◆ Task instructions ◆
When a line in the data below includes "users", pick it out and copy it.
────────────────────────────────────────
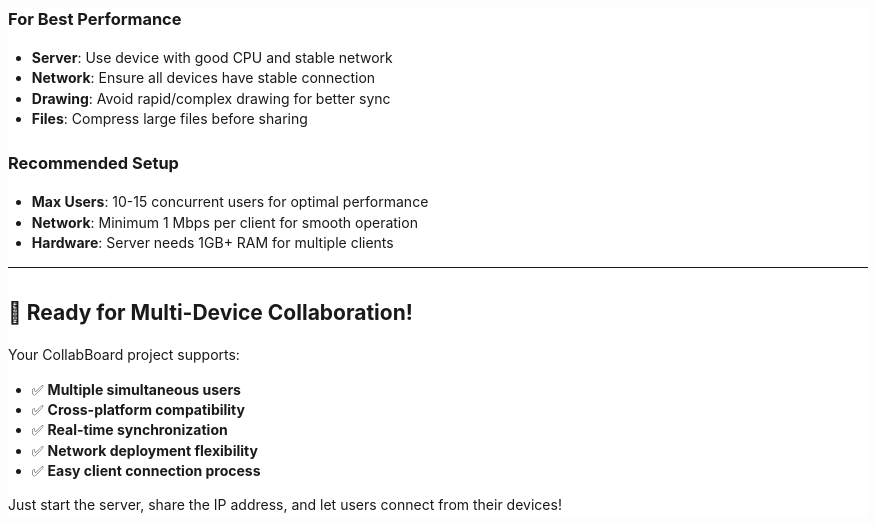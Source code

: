### For Best Performance
- **Server**: Use device with good CPU and stable network
- **Network**: Ensure all devices have stable connection
- **Drawing**: Avoid rapid/complex drawing for better sync
- **Files**: Compress large files before sharing

### Recommended Setup
- **Max Users**: 10-15 concurrent users for optimal performance
- **Network**: Minimum 1 Mbps per client for smooth operation
- **Hardware**: Server needs 1GB+ RAM for multiple clients

---

## 🎉 Ready for Multi-Device Collaboration!

Your CollabBoard project supports:
- ✅ **Multiple simultaneous users**
- ✅ **Cross-platform compatibility** 
- ✅ **Real-time synchronization**
- ✅ **Network deployment flexibility**
- ✅ **Easy client connection process**

Just start the server, share the IP address, and let users connect from their devices!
────────────────────────────────────────
◆ Solution for this exercise ◆
- **Max Users**: 10-15 concurrent users for optimal performance
- ✅ **Multiple simultaneous users**
Just start the server, share the IP address, and let users connect from their devices!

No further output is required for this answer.